Note that we are using a data file that has already been explored and modified to remove outliers. Read the introduction to the model to see where to find the original data file and explanation on data exploration

Data exploration: outliers

Normality and homogeneity of variance

The plots below show that we have a lot of zero observations in our data. The variance is not homogenous, since variance in catch varies across number of trip days or net lengths used.

How many zeros in the data?

round(sum(hils$Catch == 0) * 100 / nrow(hils),0)
## [1] 22

Our data shows 22% of zeroes in the data.

MODEL

Our aim is to standardise hilsa catch (kg) as a function of effort (trip days and net length) among months and regions To demonstrate the process of model development we start with a Poisson distribution and include all covariates

M1 <- glmmTMB(Catch ~ Area + Nlength + TripDays + YrMonth,
                      family = "poisson"(link = "log"),
                      data = hils)

check_overdispersion(M1)
## # Overdispersion test
## 
##        dispersion ratio =    74.825
##   Pearson's Chi-Squared = 19379.679
##                 p-value =   < 0.001
## Overdispersion detected.

The model is overdispersed (p < 0.001). Clearly this is related to the number of zeroes in our data.
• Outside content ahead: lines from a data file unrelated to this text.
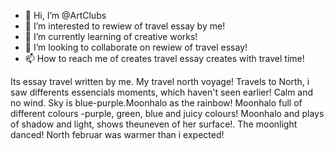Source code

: - 👋 Hi, I’m @ArtClubs
- 👀 I’m interested to rewiew of travel essay by me!
- 🌱 I’m currently learning of creative works!
- 💞️ I’m looking to collaborate on rewiew of travel essay!
- 📫 How to reach me of creates travel essay creates with travel time!  

<!---
ArtClubs/ArtClubs is a ✨ special ✨ repository because its `README.md` (this file) appears on your GitHub profile.
You can click the Preview link to take a look at your changes.
--->
Its essay travel written by me.
My travel north voyage!
Travels to North, i saw differents essencials moments, which haven't seen earlier! 
Calm and no wind. Sky is blue-purple.Moonhalo as the rainbow! Moonhalo full of different colours -purple, green, blue and juicy colours!
Мoonhalo and plays of shadow and light, shows theuneven of her surface!.
The moonlight danced! 
North februar was warmer than i expected!
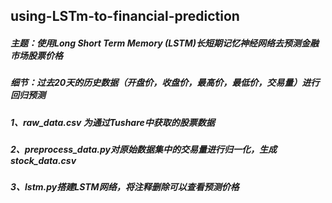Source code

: ## using-LSTm-to-financial-prediction<br>
##### 主题：使用Long Short Term Memory (LSTM)长短期记忆神经网络去预测金融市场股票价格<br>
##### 细节：过去20天的历史数据（开盘价，收盘价，最高价，最低价，交易量）进行回归预测<br>
##### 1、raw_data.csv 为通过Tushare中获取的股票数据<br>
##### 2、preprocess_data.py对原始数据集中的交易量进行归一化，生成stock_data.csv<br>
##### 3、lstm.py搭建LSTM网络，将注释删除可以查看预测价格<br>
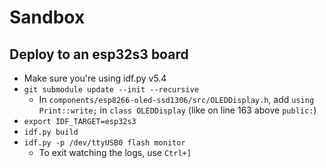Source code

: # Sandbox

## Deploy to an esp32s3 board
- Make sure you're using idf.py v5.4
- `git submodule update --init --recursive`
  - In `components/esp8266-oled-ssd1306/src/OLEDDisplay.h`, add `using Print::write;` in `class OLEDDisplay` (like on line 163 above `public:`)
- `export IDF_TARGET=esp32s3`
- `idf.py build`
- `idf.py -p /dev/ttyUSB0 flash monitor`
    - To exit watching the logs, use `Ctrl+]`

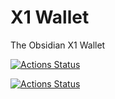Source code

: # X1 Wallet
The Obsidian X1 Wallet

[![Actions Status](https://github.com/VisualCrypt/X1Wallet/workflows/.NET%20Core/badge.svg)](https://github.com/VisualCrypt/X1Wallet/actions)

[![Actions Status](https://github.com/VisualCrypt/X1Wallet/workflows/Node%20CI/badge.svg)](https://github.com/VisualCrypt/X1Wallet/actions)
Now we try a negative binomial distribution

M2 <- glmmTMB(Catch ~ Area + YrMonth + Nlength + TripDays,
                      family = "nbinom1"(link = "log"),
                      ziformula=~ 0,
                      data = hils)
check_overdispersion(M2)
## # Overdispersion test
## 
##        dispersion ratio =   0.891
##   Pearson's Chi-Squared = 229.806
##                 p-value =   0.896
## No overdispersion detected.

The overdispersion statistic is better, but the fit can still be improved. For that we handle dependency due to area (spatial) and month (temporal) as random terms.

M3 <- glmmTMB(Catch ~ TripDays + Nlength +
                     (1|Area) + (1|YrMonth),
                      family = "nbinom1"(link = "log"),
                      ziformula=~ 0,
                      data = hils)

check_overdispersion(M3)
## # Overdispersion test
## 
##        dispersion ratio =   0.879
##   Pearson's Chi-Squared = 228.581
##                 p-value =    0.92
## No overdispersion detected.

Overdispersion is fine, but we can a warning that the model is probably overparameterised. This is because the data does not contain enough information to estimate model parameters properly). So we will use a zero-inflated negative binomial model (ZINB1)

# Try a zero-inflated negative binomial model (ZINB1)
M4 <- glmmTMB(Catch ~ Area + Nlength + TripDays + YrMonth, # models count data
                      family = "nbinom1"(link = "log"),
                      ziformula=~ 1,                       # models binomial data
                      data = hils)
check_overdispersion(M4)
## # Overdispersion test
## 
##        dispersion ratio =   0.894
##   Pearson's Chi-Squared = 229.807
##                 p-value =   0.888
## No overdispersion detected.

Now the dispersion ratio is clearly smaller than 1, so the model is a bit underdispersed. We will next include the area and time into both the count data and the binomial data part.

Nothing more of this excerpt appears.